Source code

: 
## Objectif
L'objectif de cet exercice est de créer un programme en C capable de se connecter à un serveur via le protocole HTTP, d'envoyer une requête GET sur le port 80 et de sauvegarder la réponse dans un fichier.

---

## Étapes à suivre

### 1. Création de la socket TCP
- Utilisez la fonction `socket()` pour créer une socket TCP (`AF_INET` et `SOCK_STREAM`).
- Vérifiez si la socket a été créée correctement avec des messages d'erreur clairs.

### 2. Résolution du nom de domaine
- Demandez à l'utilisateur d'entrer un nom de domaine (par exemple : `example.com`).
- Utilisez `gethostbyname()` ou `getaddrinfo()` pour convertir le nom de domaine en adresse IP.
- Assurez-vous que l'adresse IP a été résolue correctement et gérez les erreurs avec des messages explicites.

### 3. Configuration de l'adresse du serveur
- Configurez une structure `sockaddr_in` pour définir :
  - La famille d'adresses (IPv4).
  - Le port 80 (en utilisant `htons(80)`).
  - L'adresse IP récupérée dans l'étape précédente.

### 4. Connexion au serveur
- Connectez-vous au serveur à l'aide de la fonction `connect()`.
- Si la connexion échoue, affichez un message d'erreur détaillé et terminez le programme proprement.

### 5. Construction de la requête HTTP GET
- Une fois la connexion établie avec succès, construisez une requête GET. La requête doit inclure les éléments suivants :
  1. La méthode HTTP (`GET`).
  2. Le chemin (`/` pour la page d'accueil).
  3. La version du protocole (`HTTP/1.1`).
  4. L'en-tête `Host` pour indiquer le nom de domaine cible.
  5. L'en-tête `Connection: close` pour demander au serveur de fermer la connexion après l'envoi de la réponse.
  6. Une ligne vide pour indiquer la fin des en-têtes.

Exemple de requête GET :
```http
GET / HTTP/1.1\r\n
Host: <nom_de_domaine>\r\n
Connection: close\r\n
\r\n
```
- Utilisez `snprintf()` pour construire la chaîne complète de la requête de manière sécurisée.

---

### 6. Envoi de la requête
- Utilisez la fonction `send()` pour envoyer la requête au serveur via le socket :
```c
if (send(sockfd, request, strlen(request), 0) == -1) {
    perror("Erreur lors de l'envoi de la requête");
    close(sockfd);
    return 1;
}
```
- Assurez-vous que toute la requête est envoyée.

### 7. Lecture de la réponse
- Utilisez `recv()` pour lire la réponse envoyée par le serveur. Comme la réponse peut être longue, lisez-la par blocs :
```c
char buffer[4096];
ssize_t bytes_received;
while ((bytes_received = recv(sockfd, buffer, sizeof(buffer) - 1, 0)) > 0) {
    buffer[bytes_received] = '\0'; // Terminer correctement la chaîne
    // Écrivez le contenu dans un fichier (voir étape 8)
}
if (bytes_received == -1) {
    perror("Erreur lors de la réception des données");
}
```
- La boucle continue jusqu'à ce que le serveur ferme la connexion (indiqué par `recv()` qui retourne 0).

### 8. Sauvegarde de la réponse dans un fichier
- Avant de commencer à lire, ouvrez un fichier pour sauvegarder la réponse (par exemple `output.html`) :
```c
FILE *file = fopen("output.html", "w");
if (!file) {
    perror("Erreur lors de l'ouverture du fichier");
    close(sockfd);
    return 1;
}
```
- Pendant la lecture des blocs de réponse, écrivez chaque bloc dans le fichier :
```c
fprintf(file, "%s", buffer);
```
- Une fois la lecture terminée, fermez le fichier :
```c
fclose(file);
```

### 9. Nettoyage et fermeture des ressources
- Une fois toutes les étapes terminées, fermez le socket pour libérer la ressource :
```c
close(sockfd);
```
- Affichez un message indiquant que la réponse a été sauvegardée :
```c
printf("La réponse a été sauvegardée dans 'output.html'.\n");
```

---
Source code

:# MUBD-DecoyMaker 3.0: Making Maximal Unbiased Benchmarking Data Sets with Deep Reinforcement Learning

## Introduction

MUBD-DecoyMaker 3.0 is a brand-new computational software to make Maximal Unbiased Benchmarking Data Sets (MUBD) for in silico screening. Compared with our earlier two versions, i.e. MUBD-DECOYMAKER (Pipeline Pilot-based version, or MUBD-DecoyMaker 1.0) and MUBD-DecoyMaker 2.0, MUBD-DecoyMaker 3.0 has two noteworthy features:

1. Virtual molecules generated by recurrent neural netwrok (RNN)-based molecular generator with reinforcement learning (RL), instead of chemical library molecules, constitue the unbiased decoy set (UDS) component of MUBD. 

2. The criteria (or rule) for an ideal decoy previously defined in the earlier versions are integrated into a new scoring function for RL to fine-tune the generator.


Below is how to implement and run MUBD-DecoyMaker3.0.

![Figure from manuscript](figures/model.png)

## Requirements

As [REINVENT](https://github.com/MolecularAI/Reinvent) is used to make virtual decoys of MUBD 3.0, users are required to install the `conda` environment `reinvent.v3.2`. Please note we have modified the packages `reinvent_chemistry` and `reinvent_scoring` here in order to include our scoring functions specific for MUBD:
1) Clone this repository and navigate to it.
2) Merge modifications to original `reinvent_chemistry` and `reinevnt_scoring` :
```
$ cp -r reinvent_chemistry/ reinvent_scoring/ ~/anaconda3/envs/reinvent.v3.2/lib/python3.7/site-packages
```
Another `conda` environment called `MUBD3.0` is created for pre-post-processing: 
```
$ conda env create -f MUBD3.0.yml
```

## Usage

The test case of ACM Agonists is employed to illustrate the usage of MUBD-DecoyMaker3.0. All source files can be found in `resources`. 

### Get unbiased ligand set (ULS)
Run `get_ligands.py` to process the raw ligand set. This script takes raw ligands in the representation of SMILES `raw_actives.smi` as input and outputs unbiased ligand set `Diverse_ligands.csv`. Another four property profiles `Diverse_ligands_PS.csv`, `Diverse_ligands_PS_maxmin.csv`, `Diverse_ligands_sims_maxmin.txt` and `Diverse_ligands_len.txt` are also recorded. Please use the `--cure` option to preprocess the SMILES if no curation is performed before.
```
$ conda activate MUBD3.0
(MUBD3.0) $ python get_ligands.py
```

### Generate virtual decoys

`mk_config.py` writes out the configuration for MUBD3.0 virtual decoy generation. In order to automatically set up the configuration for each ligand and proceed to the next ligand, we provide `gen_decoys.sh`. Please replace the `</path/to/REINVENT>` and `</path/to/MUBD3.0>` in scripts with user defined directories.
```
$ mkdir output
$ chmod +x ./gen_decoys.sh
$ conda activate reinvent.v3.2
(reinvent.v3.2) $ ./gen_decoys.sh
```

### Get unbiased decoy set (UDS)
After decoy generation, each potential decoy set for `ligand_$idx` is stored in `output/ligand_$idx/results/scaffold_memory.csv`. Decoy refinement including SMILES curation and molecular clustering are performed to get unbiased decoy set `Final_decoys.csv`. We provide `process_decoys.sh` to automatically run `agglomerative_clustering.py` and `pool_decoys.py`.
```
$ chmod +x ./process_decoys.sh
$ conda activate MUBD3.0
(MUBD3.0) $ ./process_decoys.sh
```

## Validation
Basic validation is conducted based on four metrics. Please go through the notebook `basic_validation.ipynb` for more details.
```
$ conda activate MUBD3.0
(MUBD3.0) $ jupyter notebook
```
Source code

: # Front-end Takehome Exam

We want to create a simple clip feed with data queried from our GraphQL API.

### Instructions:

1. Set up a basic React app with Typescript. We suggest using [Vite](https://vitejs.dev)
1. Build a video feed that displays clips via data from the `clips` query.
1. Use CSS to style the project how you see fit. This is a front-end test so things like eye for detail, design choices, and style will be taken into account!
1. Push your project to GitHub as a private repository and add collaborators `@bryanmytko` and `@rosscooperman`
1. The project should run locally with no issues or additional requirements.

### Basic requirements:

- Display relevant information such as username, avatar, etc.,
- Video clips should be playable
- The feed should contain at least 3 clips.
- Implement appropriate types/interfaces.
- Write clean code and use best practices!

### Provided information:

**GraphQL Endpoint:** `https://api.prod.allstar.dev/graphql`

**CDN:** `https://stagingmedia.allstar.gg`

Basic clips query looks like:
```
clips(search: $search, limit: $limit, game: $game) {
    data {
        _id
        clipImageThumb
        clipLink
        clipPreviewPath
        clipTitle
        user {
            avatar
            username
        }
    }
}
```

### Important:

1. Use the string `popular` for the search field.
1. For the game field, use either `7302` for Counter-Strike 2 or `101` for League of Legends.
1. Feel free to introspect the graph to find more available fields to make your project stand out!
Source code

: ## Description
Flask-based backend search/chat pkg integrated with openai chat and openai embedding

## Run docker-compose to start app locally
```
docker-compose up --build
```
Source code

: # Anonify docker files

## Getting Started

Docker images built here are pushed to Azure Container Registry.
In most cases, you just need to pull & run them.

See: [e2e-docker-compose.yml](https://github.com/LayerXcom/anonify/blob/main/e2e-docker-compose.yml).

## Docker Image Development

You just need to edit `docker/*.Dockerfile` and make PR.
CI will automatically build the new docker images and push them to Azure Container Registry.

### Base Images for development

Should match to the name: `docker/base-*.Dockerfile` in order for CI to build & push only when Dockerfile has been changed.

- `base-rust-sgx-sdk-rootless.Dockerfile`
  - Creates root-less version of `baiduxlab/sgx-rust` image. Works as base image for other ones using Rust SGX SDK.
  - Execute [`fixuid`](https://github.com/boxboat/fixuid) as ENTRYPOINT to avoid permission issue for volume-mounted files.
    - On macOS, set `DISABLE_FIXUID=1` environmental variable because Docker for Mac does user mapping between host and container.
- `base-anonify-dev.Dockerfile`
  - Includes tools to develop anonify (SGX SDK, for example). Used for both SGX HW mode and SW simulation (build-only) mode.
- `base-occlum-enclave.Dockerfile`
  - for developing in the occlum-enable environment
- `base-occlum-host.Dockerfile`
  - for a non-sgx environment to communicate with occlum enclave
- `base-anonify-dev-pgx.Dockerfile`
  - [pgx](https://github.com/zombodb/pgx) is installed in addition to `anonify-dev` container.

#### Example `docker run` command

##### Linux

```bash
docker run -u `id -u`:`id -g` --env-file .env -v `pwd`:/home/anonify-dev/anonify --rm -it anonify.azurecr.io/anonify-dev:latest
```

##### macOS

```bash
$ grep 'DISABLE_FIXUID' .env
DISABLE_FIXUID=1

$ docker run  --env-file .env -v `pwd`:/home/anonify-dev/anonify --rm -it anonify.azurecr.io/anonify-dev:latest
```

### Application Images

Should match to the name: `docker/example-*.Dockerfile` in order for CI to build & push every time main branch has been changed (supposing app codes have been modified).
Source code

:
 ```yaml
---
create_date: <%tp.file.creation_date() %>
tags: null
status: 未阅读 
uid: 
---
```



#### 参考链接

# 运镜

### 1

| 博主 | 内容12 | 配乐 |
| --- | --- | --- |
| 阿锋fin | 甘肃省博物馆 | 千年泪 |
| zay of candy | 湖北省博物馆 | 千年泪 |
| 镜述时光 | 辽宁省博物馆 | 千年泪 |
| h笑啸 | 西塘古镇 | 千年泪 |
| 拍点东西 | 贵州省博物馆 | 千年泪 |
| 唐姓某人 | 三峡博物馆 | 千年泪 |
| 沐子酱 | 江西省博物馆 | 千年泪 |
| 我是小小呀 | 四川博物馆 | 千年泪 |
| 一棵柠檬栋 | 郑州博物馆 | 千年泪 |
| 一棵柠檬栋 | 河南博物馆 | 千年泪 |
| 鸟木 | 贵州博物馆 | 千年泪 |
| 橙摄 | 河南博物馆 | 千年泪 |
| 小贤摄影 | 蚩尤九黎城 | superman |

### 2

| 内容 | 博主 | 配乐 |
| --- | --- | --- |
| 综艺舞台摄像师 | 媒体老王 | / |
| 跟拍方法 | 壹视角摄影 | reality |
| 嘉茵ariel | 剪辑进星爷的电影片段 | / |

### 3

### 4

===============

PROBLEM | Reproduce exactly, please, only the lines from the start of the data above to the line that contains "### 3. Configuration de l'adresse du serveur", with both ends kept.

SOLVED EXERCISE |
Source code

: 
## Objectif
L'objectif de cet exercice est de créer un programme en C capable de se connecter à un serveur via le protocole HTTP, d'envoyer une requête GET sur le port 80 et de sauvegarder la réponse dans un fichier.

---

## Étapes à suivre

### 1. Création de la socket TCP
- Utilisez la fonction `socket()` pour créer une socket TCP (`AF_INET` et `SOCK_STREAM`).
- Vérifiez si la socket a été créée correctement avec des messages d'erreur clairs.

### 2. Résolution du nom de domaine
- Demandez à l'utilisateur d'entrer un nom de domaine (par exemple : `example.com`).
- Utilisez `gethostbyname()` ou `getaddrinfo()` pour convertir le nom de domaine en adresse IP.
- Assurez-vous que l'adresse IP a été résolue correctement et gérez les erreurs avec des messages explicites.

### 3. Configuration de l'adresse du serveur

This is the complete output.